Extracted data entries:
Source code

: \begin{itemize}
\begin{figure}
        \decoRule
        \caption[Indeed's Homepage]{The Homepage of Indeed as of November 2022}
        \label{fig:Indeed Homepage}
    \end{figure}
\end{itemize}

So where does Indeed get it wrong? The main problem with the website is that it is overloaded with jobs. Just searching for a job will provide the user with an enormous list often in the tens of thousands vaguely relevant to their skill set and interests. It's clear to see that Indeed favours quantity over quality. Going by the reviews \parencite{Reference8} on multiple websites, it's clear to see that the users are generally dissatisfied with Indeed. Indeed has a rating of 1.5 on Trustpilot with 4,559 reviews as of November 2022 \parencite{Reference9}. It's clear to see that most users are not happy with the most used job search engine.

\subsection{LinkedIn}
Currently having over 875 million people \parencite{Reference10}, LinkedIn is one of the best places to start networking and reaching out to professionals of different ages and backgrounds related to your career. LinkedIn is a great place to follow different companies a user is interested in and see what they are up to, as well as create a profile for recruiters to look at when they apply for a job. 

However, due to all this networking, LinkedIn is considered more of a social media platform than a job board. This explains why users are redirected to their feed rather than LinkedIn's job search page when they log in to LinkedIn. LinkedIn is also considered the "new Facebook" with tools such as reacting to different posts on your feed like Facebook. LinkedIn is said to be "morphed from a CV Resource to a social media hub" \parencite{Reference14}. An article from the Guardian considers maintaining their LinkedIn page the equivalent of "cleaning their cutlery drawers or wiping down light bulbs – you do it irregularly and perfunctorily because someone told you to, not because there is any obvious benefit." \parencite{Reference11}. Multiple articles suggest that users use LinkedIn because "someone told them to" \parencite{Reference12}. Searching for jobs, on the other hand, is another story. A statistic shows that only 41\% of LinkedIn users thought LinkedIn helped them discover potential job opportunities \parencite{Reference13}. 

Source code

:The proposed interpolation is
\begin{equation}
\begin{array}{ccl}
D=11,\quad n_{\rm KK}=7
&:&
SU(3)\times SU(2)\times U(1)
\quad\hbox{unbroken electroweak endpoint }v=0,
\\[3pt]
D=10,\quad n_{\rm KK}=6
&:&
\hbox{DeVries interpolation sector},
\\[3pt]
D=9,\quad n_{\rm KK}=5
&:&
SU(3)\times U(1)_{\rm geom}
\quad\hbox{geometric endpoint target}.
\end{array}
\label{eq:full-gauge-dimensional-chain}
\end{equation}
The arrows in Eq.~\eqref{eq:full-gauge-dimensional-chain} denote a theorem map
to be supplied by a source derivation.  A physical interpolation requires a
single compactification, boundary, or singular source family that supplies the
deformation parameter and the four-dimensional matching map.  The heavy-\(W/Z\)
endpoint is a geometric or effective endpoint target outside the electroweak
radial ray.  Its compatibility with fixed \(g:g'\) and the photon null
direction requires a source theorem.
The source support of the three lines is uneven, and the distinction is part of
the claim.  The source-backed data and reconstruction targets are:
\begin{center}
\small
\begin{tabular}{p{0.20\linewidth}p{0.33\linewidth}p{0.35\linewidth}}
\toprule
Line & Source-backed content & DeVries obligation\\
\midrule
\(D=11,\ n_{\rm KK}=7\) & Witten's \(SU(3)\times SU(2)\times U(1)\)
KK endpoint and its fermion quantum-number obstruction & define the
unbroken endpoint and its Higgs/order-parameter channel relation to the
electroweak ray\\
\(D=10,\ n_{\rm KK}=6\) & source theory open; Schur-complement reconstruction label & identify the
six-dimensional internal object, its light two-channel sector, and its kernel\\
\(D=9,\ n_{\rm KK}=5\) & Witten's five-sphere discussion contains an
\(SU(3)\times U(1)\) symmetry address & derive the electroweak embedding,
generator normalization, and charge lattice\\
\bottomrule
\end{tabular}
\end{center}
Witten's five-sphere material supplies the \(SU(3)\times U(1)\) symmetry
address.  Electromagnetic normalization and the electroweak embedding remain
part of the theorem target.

* **Directions**:
Write out each line above with the word "channel".

* **Result of this exercise**:
unbroken endpoint and its Higgs/order-parameter channel relation to the
six-dimensional internal object, its light two-channel sector, and its kernel\\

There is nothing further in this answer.